Instant Home

California, USA, and Berlin, Dresden, Germany, 1999 & ongoing

"As any homeless person of today knows, lurking about someone else's property offers immediate lessons on the difference between belonging to the group and being on the outside, personal freedom and public vagrancy, private rights and trespassing on private property. Yet as Berlin-based artist Valeska Peschke demonstrates with her transportable Instant Home, squatting and loitering may also be manipulated to merge private desires with public space. Without a permanent home of her own, Peschke has been traversing the U.S. and Europe in a pick-up truck, setting up "house" whenever and wherever the urge seizes her.

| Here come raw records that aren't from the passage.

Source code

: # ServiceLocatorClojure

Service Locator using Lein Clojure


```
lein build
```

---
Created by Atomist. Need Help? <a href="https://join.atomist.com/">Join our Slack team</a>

Rather than put up a tent, however, Peschke inflates a 150 square-foot vinyl parody of the conventional, landlocked suburban dream with all its amenities. Ready to use in two minutes, her Instant Home contains all the comforts of a middle-class bungalow: a sofa, lamp, coffee table, fireplace, and television - all of which are blown up, literally, into soft, squishy caricatures of their former selves. And while overstuffed furniture has typically been a signifier of adult, middle-class taste, here the stereotype is exaggerated to a childlike extreme. That the home resembles a child's playhouse is perhaps why Peschke has been allowed to linger longer in the otherwise off-limit spaces where she has dropped anchor, from the driveways of suburban residences to the parking lots of downtown office districts. Her house is a nonaggressive, fun place to "hang out", a valued activity in western cultures where frenetic mobility is tempered by an emphasis on leisure time. Even so, public ordinances do not necessarily keep pace with changes in contemporary lifestyle, which is where Peschke's project upsets the delicate balance between infinite freedom of movement and social decline, hanging out and dropping out. In this respect, her project shares affinities with that of activists in Berlin who squatted empty buildings throughout the late 1970s and early 1980s in protest of the city's lack of adequate housing. Likewise, Peschke approached the idea of deomestic space from the perpective of intervention to open up some very fundamental socioeconomic and architectural issues. What constitutes a house? What form should it take? And, most importantly, why should it be "private"? "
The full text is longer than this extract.